:: Task directions ::
List each line of the data that holds the string "Besucher".

** Dataset records follows **

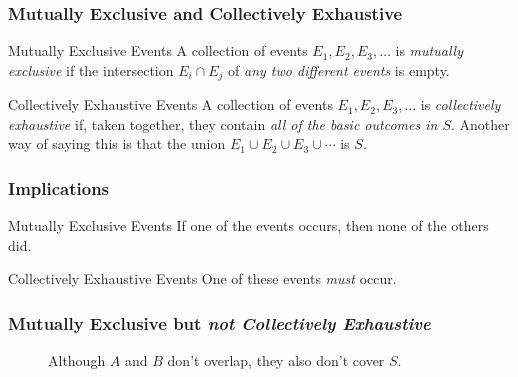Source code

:\documentclass[handout]{beamer}
\begin{document}
\begin{frame}
\frametitle{Mutually Exclusive and Collectively Exhaustive}
\begin{block}{Mutually Exclusive Events}
A collection of events $E_1, E_2, E_3, \hdots$ is \emph{\alert{mutually exclusive}} if the intersection $E_i \cap E_j$ of \alert{\emph{any two different events}} is empty.
\end{block}

\begin{block}{Collectively Exhaustive Events}
A collection of events $E_1, E_2, E_3, \hdots$ is \emph{\alert{collectively exhaustive}} if, taken together, they contain \alert{\emph{all of the basic outcomes in $S$}}. Another way of saying this is that the union $E_1 \cup E_2 \cup E_3 \cup \cdots$ is $S$.
\end{block}
\end{frame}
\begin{frame}
\frametitle{Implications}
\begin{block}{Mutually Exclusive Events}
  If one of the events occurs, then none of the others did.
\end{block}

\begin{block}{Collectively Exhaustive Events}
  One of these events \emph{must} occur.
\end{block}
\end{frame}
\def\Srect{(-2,-2) rectangle (4,2)}
\def\Arect{(-2,-2) rectangle (0,2)}
\def\Brect{(0,-2) rectangle (2,2)}
\def\Crect{(0,2) rectangle (4,2)}
\def\Devent{(1.6,-0.3) circle (1.3)}
\def\Eevent{(-1,1.2) circle (0.5)}
\begin{frame}
\frametitle{Mutually Exclusive but \emph{not Collectively Exhaustive}}
\begin{figure}
\centering
{}
\caption{Although $A$ and $B$ don't overlap, they also don't cover $S$.}
\end{figure}
\end{frame}
\end{document}

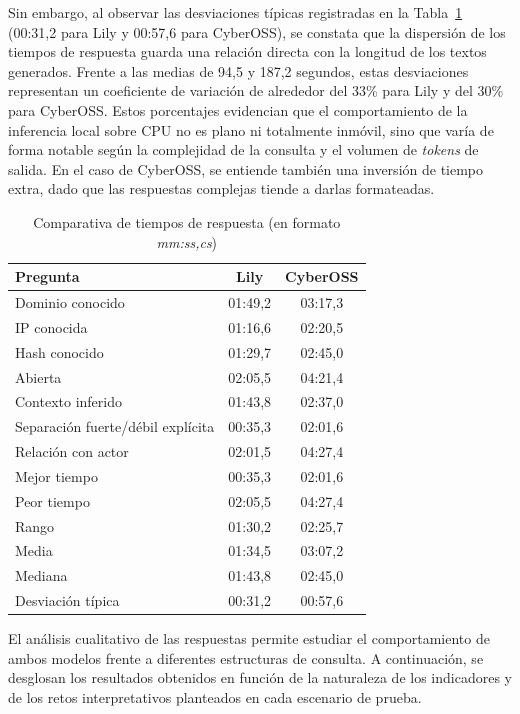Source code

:\documentclass[12pt]{report}
\begin{document}
Sin embargo, al observar las desviaciones típicas registradas en la Tabla~\ref{tab:tiempos} (00:31,2 para Lily y 00:57,6 para CyberOSS), se constata que la dispersión de los tiempos de respuesta guarda una relación directa con la longitud de los textos generados. Frente a las medias de 94,5 y 187,2 segundos, estas desviaciones representan un coeficiente de variación de alrededor del 33\% para Lily y del 30\% para CyberOSS. Estos porcentajes evidencian que el comportamiento de la inferencia local sobre CPU no es plano ni totalmente inmóvil, sino que varía de forma notable según la complejidad de la consulta y el volumen de \textit{tokens} de salida. En el caso de CyberOSS, se entiende también una inversión de tiempo extra, dado que las respuestas complejas tiende a darlas formateadas.

\begin{table}[H]
	\centering
	\small
	\begin{tabular}{ l c c }
		\toprule
		\textbf{Pregunta} & \textbf{Lily} & \textbf{CyberOSS}  \\
		\midrule
		Dominio conocido & 01:49,2 & 03:17,3 \\
		IP conocida & 01:16,6 & 02:20,5 \\
		Hash conocido & 01:29,7 & 02:45,0 \\
		Abierta & 02:05,5 & 04:21,4 \\
		Contexto inferido & 01:43,8 & 02:37,0 \\
		Separación fuerte/débil explícita & 00:35,3 & 02:01,6 \\
		Relación con actor & 02:01,5 & 04:27,4 \\
		\midrule
		Mejor tiempo & 00:35,3 & 02:01,6 \\
		Peor tiempo & 02:05,5 & 04:27,4 \\
		Rango & 01:30,2 & 02:25,7 \\
		Media & 01:34,5 & 03:07,2 \\
		Mediana & 01:43,8 & 02:45,0 \\
		Desviación típica & 00:31,2 & 00:57,6 \\
		\bottomrule
	\end{tabular}
	\caption{Comparativa de tiempos de respuesta (en formato \textit{mm:ss,cs})}
	\label{tab:tiempos}
\end{table}

El análisis cualitativo de las respuestas permite estudiar el comportamiento de ambos modelos frente a diferentes estructuras de consulta. A continuación, se desglosan los resultados obtenidos en función de la naturaleza de los indicadores y de los retos interpretativos planteados en cada escenario de prueba.
\end{document}
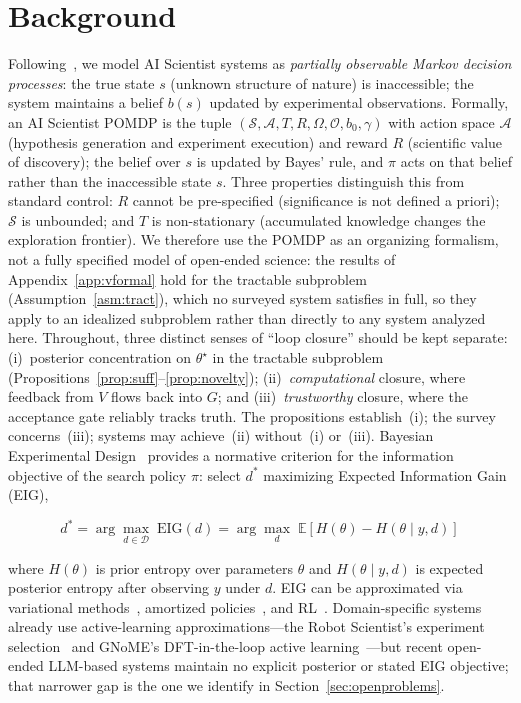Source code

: \documentclass{article}
\begin{document}
\section{Background}
\label{sec:background}

Following~\citet{kaelbling1998pomdp}, we model AI Scientist systems as \emph{partially observable Markov decision processes}: the true state $s$ (unknown structure of nature) is inaccessible; the system maintains a belief $b(s)$ updated by experimental observations. Formally, an AI Scientist POMDP is the tuple $(\mathcal{S}, \mathcal{A}, T, R, \Omega, \mathcal{O}, b_0, \gamma)$ with action space $\mathcal{A}$ (hypothesis generation and experiment execution) and reward $R$ (scientific value of discovery); the belief over $s$ is updated by Bayes' rule, and $\pi$ acts on that belief rather than the inaccessible state $s$. Three properties distinguish this from standard control: $R$ cannot be pre-specified (significance is not defined a priori); $\mathcal{S}$ is unbounded; and $T$ is non-stationary (accumulated knowledge changes the exploration frontier). We therefore use the POMDP as an organizing formalism, not a fully specified model of open-ended science: the results of Appendix~\ref{app:vformal} hold for the tractable subproblem (Assumption~\ref{asm:tract}), which no surveyed system satisfies in full, so they apply to an idealized subproblem rather than directly to any system analyzed here. Throughout, three distinct senses of ``loop closure'' should be kept separate: (i)~posterior concentration on $\theta^\star$ in the tractable subproblem (Propositions~\ref{prop:suff}--\ref{prop:novelty}); (ii)~\emph{computational} closure, where feedback from $V$ flows back into $G$; and (iii)~\emph{trustworthy} closure, where the acceptance gate reliably tracks truth. The propositions establish~(i); the survey concerns~(iii); systems may achieve~(ii) without~(i) or~(iii). Bayesian Experimental Design~\citep{chaloner1995bayesian,rainforth2024modern} provides a normative criterion for the information objective of the search policy $\pi$: select $d^*$ maximizing Expected Information Gain (EIG),

\begin{equation}
  d^* = \arg\max_{d \in \mathcal{D}}\; \mathrm{EIG}(d) = \arg\max_{d}\; \mathbb{E}\left[H(\theta) - H(\theta \mid y, d)\right]
  \label{eq:eid}
\end{equation}

where $H(\theta)$ is prior entropy over parameters $\theta$ and $H(\theta \mid y, d)$ is expected posterior entropy after observing $y$ under $d$. EIG can be approximated via variational methods~\citep{foster2019variational}, amortized policies~\citep{foster2021dad}, and RL~\citep{blau2022rl}. Domain-specific systems already use active-learning approximations---the Robot Scientist's experiment selection~\citep{king2004robot} and GNoME's DFT-in-the-loop active learning~\citep{merchant2023gnome}---but recent open-ended LLM-based systems maintain no explicit posterior or stated EIG objective; that narrower gap is the one we identify in Section~\ref{sec:openproblems}.
\end{document}

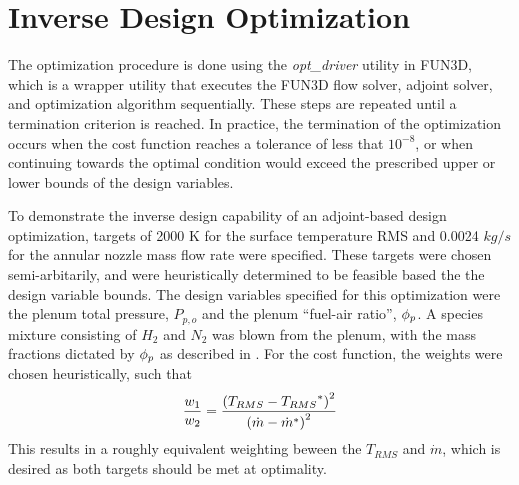 \section{Inverse Design Optimization}
\label{inv-design-opt}

The optimization procedure is done using the \textit{opt\_driver} utility in
FUN3D, which is a wrapper utility that executes the FUN3D flow solver, adjoint
solver, and optimization algorithm sequentially.  These steps are repeated until
a termination criterion is reached.  In practice, the termination of the
optimization occurs when the cost function reaches a tolerance of less that
$10^{-8}$, or when continuing towards the optimal condition would exceed the
prescribed upper or lower bounds of the design variables.

To demonstrate the inverse design capability of an adjoint-based design
optimization, targets of 2000 K for the surface temperature RMS and 0.0024
$kg/s$ for the annular nozzle mass flow rate were specified.  These targets were
chosen semi-arbitarily, and were heuristically determined to be feasible based
the the design variable bounds. The design variables specified for this
optimization were the plenum total pressure, $P_{p,o}$ and the plenum ``fuel-air
ratio'', $\phi_p$.  A species mixture consisting of $H_2$ and $N_2$ was blown from
the plenum, with the mass fractions dictated by $\phi_p$ as described in
.  For the cost function, the weights were chosen
heuristically, such that 
\begin{equation}
  \frac{w_1}{w_2} = \frac{\left( {T_{RMS}} - {T_{RMS}}^{*} \right)^2}{\left( {\dot{m}} - {\dot{m}}^{*} \right)^2}
  \label{weight-ratio}
\end{equation}
This results in a roughly equivalent weighting beween the $T_{RMS}$ and
$\dot{m}$, which is desired as both targets should be met at optimality.
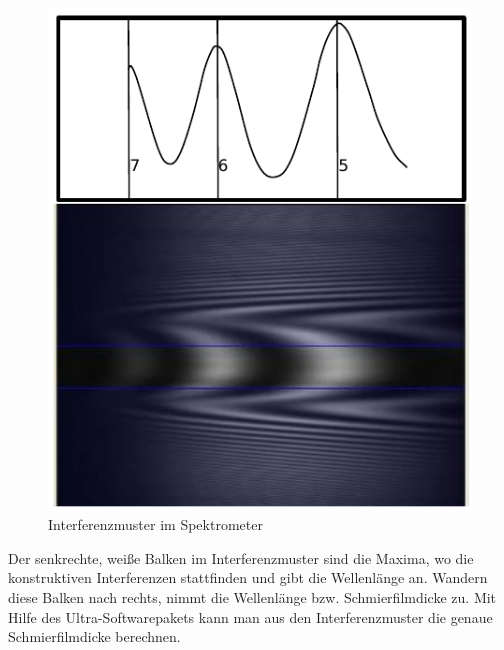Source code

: \begin{figure}[htb]
    \centering
    \includegraphics[]{./images/interferenzsmuster.pdf}
    \caption{Interferenzmuster im Spektrometer~\cite{ehl_broshure}}
    \label{fig:ehl_interferenzmuster}
\end{figure}

Der senkrechte, weiße Balken im Interferenzmuster sind die Maxima, wo die konstruktiven Interferenzen stattfinden und gibt die Wellenlänge an.
Wandern diese Balken nach rechts, nimmt die Wellenlänge bzw. Schmierfilmdicke zu.
Mit Hilfe des Ultra-Softwarepakets kann man aus den Interferenzmuster die genaue Schmierfilmdicke berechnen.

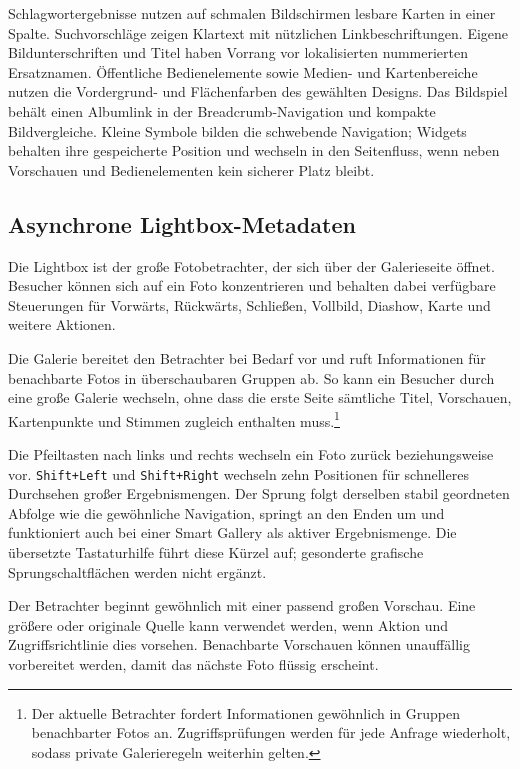 \documentclass[11pt,a4paper]{article}
\newcommand{\codeword}[1]{\nolinkurl{#1}}
\begin{document}
Schlagwortergebnisse nutzen auf schmalen Bildschirmen lesbare Karten in
einer Spalte. Suchvorschläge zeigen Klartext mit nützlichen Linkbeschriftungen.
Eigene Bildunterschriften und Titel haben Vorrang vor lokalisierten
nummerierten Ersatznamen. Öffentliche Bedienelemente sowie Medien- und
Kartenbereiche nutzen die Vordergrund- und Flächenfarben des gewählten
Designs. Das Bildspiel behält einen Albumlink in der Breadcrumb-Navigation
und kompakte Bildvergleiche. Kleine Symbole bilden die schwebende Navigation;
Widgets behalten ihre gespeicherte Position und wechseln in den Seitenfluss,
wenn neben Vorschauen und Bedienelementen kein sicherer Platz bleibt.

\subsection{Asynchrone Lightbox-Metadaten}

Die Lightbox ist der große Fotobetrachter, der sich über der Galerieseite
öffnet. Besucher können sich auf ein Foto konzentrieren und behalten dabei
verfügbare Steuerungen für Vorwärts, Rückwärts, Schließen, Vollbild, Diashow,
Karte und weitere Aktionen.

Die Galerie bereitet den Betrachter bei Bedarf vor und ruft Informationen für
benachbarte Fotos in überschaubaren Gruppen ab. So kann ein Besucher durch eine
große Galerie wechseln, ohne dass die erste Seite sämtliche Titel, Vorschauen,
Kartenpunkte und Stimmen zugleich enthalten muss.\footnote{Der aktuelle
Betrachter fordert Informationen gewöhnlich in Gruppen benachbarter Fotos an.
Zugriffsprüfungen werden für jede Anfrage wiederholt, sodass private
Galerieregeln weiterhin gelten.}

Die Pfeiltasten nach links und rechts wechseln ein Foto zurück beziehungsweise
vor. \codeword{Shift+Left} und \codeword{Shift+Right} wechseln zehn Positionen
für schnelleres Durchsehen großer Ergebnismengen. Der Sprung folgt derselben
stabil geordneten Abfolge wie die gewöhnliche Navigation, springt an den Enden
um und funktioniert auch bei einer Smart Gallery als aktiver Ergebnismenge. Die
übersetzte Tastaturhilfe führt diese Kürzel auf; gesonderte grafische
Sprungschaltflächen werden nicht ergänzt.

Der Betrachter beginnt gewöhnlich mit einer passend großen Vorschau. Eine
größere oder originale Quelle kann verwendet werden, wenn Aktion und
Zugriffsrichtlinie dies vorsehen. Benachbarte Vorschauen können unauffällig
vorbereitet werden, damit das nächste Foto flüssig erscheint.
\end{document}
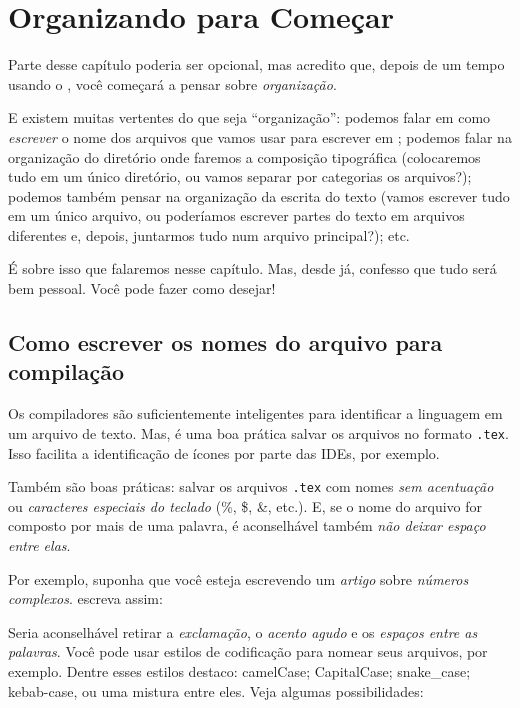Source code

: \chapter{Organizando para Começar} 
\label{cap:organizando} 


Parte desse capítulo poderia ser opcional, mas acredito que, depois de um tempo 
usando o \LaTeXX, você começará a pensar sobre \textit{organização}. 

E existem muitas vertentes do que seja ``organização'': podemos falar em como 
\textit{escrever} o nome dos arquivos que vamos usar para escrever em \LaTeXX;
podemos falar na organização do diretório onde faremos a composição tipográfica
(colocaremos tudo em um único diretório, ou vamos separar por categorias os 
arquivos?); podemos também pensar na organização da escrita do texto (vamos 
escrever tudo em um único arquivo, ou poderíamos escrever partes do texto em 
arquivos diferentes e, depois, juntarmos tudo num arquivo principal?); etc. 

É sobre isso que falaremos nesse capítulo. 
Mas, desde já, confesso que tudo será bem pessoal. 
Você pode fazer como desejar!

\section{Como escrever os nomes do arquivo para compilação} %

Os compiladores são suficientemente inteligentes para identificar a linguagem 
{ \grega {} } em um arquivo de texto. 
Mas, é uma boa prática salvar os arquivos no formato \texttt{.tex}. 
Isso facilita a identificação de ícones por parte das IDEs, por exemplo.

Também são boas práticas: salvar os arquivos \texttt{.tex} com nomes 
\textit{sem acentuação} ou \textit{caracteres especiais do teclado} (\%, \$, \&, etc.). 
E, se o nome do arquivo for composto por mais de uma palavra, é aconselhável 
também \textit{não deixar espaço entre elas}.

Por exemplo, suponha que você esteja escrevendo um \textit{artigo} sobre 
\textit{números complexos}.  escreva assim: 


Seria aconselhável retirar a \textit{exclamação}, o \textit{acento agudo} e os 
\textit{espaços entre as palavras}. 
Você pode usar estilos de codificação para nomear seus arquivos, por exemplo. 
Dentre esses estilos destaco: \textsf{camelCase}; \textsf{CapitalCase}; 
\textsf{snake\_case}; \textsf{kebab-case}, ou uma mistura entre eles. 
Veja algumas possibilidades:

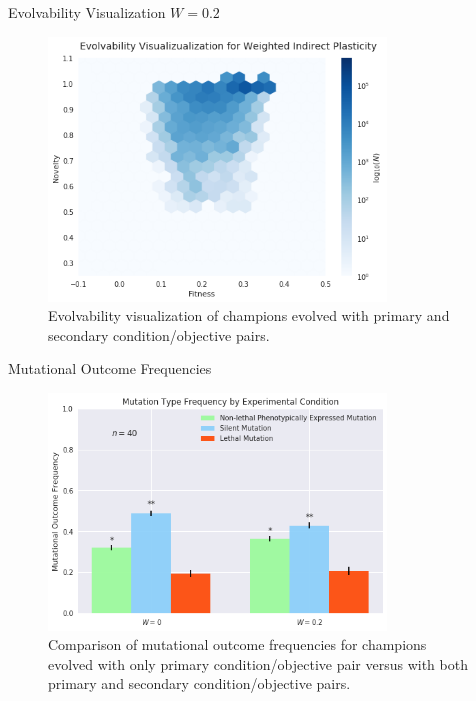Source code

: \begin{frame}{Evolvability Visualization $W=0.2$}
\begin{figure}
    \centering
    \includegraphics[width=0.8\textwidth]{img/ev_w0_2}
 	\captionsetup{singlelinecheck=off,justification=raggedright}
  	\caption{Evolvability visualization of champions evolved with primary and secondary condition/objective pairs.}
    \label{fig:es_w0_2}
\end{figure}
\end{frame}

\begin{frame}{Mutational Outcome Frequencies}
\begin{figure}
    \centering
    \includegraphics[width=0.8\textwidth]{img/mutation_type_indirect}
 	\captionsetup{singlelinecheck=off,justification=raggedright}
  	\caption{Comparison of mutational outcome frequencies for champions evolved with only primary condition/objective pair versus with both primary and secondary condition/objective pairs.}
    \label{fig:mutation_type_indirect}
\end{figure}
\end{frame}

** End of Dataset records **

:: Answer to the problem ::
öffnet. Besucher können sich auf ein Foto konzentrieren und behalten dabei
benachbarte Fotos in überschaubaren Gruppen ab. So kann ein Besucher durch eine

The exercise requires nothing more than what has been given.